Yoshinori Hoshi Official blog

小説家 星香典(ほしよしのり)のブログです。映画、ファッション(メンズフォーマル)、政治、人間関係など、思うところをほぼ毎日更新してます。

101日という映画を見た。クロアチアの映画だ。

なんとクロアチアの映画である。自分はどこの国の映画かわからないで見ていた。ヨーロッパ先進国だろうと漠然と思っていたがクロアチアと聞いて驚いた。

自分の中でクロアチア北朝鮮やシリアのようなイメージだったからだ。映画に出てくるクロアチアは実に先進的でパリかアムステルダムか、など適当に想像していた。
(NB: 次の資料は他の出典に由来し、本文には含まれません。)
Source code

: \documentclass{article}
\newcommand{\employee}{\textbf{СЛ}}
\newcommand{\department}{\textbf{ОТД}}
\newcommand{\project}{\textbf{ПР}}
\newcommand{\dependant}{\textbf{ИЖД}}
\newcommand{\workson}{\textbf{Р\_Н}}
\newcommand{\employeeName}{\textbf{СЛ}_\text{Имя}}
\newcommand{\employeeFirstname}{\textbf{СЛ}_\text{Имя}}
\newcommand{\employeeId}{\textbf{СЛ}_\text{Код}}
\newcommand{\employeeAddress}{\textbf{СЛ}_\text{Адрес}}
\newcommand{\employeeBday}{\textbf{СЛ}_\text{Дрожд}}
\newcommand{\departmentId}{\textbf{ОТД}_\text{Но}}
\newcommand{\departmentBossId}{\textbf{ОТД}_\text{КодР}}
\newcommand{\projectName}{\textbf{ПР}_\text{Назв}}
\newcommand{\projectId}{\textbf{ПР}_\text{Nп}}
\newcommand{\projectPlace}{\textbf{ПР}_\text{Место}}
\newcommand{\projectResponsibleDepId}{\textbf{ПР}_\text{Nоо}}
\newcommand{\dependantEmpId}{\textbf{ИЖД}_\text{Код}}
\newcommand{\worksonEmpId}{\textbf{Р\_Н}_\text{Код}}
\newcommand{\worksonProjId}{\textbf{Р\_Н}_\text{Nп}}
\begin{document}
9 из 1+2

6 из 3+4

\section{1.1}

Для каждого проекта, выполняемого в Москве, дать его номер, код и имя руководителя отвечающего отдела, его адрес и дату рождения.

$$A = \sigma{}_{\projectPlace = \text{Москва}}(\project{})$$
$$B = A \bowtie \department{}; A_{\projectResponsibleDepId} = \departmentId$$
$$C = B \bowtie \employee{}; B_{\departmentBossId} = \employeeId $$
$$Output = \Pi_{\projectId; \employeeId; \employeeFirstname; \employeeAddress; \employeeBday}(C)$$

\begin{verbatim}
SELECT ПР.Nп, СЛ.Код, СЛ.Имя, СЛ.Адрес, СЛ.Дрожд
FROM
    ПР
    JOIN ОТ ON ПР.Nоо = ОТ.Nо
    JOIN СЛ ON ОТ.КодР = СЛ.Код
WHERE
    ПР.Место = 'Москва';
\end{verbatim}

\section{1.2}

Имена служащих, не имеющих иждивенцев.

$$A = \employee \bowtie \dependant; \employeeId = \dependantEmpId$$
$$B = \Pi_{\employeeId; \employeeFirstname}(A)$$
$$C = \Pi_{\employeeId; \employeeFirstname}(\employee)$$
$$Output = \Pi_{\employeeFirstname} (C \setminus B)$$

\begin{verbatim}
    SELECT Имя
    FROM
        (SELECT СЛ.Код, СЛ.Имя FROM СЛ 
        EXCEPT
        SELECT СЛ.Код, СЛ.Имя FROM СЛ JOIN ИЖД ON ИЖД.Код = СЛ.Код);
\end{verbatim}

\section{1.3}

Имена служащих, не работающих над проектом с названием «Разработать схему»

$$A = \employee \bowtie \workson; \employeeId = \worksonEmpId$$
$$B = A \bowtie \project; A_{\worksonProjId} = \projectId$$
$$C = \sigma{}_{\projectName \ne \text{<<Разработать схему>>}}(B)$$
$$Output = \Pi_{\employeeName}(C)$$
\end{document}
映画の内容をネタ晴らしすると、番組の企画で180日間社会と隔絶した状況で数組のカップルが過ごすというものである。テレビは24hその数組のカップルの言動などを映し視聴者はそれを楽しむというものだ。数組のカップルは社会から隔絶された状況で暮らすので世間でなにが起きているか分からない。
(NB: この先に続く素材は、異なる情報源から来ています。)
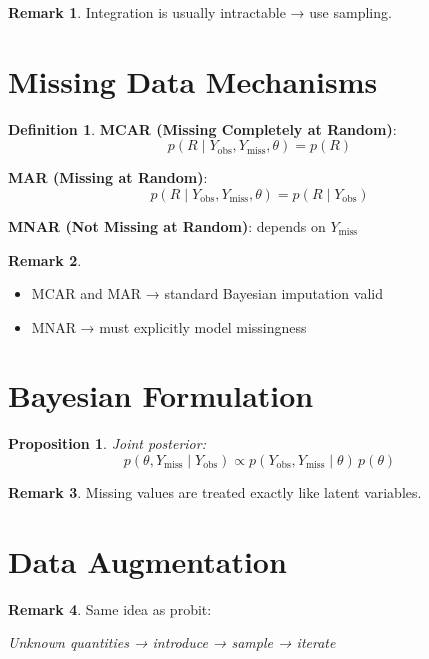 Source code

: \documentclass[12pt,oneside]{book}
\numberwithin{equation}{section}
\theoremstyle{definition}
\newtheorem{definition}{Definition}[section]
\newtheorem{remark}{Remark}[section]
\theoremstyle{plain}
\newtheorem{proposition}{Proposition}[section]
\theoremstyle{remark}
\begin{document}
\begin{remark}
Integration is usually intractable → use sampling.
\end{remark}

\section{Missing Data Mechanisms}

\begin{definition}
\textbf{MCAR (Missing Completely at Random)}:
$$
p(R \mid Y_{\text{obs}}, Y_{\text{miss}}, \theta)
=
p(R)
$$

\textbf{MAR (Missing at Random)}:
$$
p(R \mid Y_{\text{obs}}, Y_{\text{miss}}, \theta)
=
p(R \mid Y_{\text{obs}})
$$

\textbf{MNAR (Not Missing at Random)}:
depends on $Y_{\text{miss}}$
\end{definition}

\begin{remark}
\begin{itemize}
\item MCAR and MAR → standard Bayesian imputation valid
\item MNAR → must explicitly model missingness
\end{itemize}
\end{remark}

\section{Bayesian Formulation}

\begin{proposition}
Joint posterior:
$$
p(\theta, Y_{\text{miss}} \mid Y_{\text{obs}})
\propto
p(Y_{\text{obs}}, Y_{\text{miss}} \mid \theta)\, p(\theta)
$$
\end{proposition}

\begin{remark}
Missing values are treated exactly like latent variables.
\end{remark}

\section{Data Augmentation}

\begin{remark}
Same idea as probit:

\begin{center}
\emph{Unknown quantities → introduce → sample → iterate}
\end{center}
\end{remark}
\end{document}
その101日の間に、世界では大戦争が始まってしまった。社会から隔絶されている人間には戦争の様子は分からないので、恋や料理に現を抜かして過ごしている。戦争で疲弊している世間の人間は彼らの姿を見て安らぐ。高視聴率番組となる。最後は核攻撃されるのだが、スタジオは核シェルターになっているので、数組のカップルは助かる。地上に出ると、廃墟となった街が広がる、というエンディング。

映画はメタファーが多いが、この映画はメタファー以外の何物でもない。クロアチアはユーゴ紛争でつい最近までドンパチやっていた国。世間でなにが起きているか分からずに隔離されて暮らす数組のカップルは、平和ボケしている市民のメタファーだ。戦争はある日突然起こる。

大東亜戦争もそうだ。戦争が起きる予兆など無限にあった。それでも、爆弾がいざ落ちてくるまで、戦争の実感など湧かないのが人間だと思う。80過ぎた知り合いのお爺さんはずっと山梨に住んでいたから、戦争中も戦争とは無縁であったと言っていた。そんなものなのかも知れない。

なかなか最近、こういう真面目でダイレクトなテーマの映画はないのではなかろうか。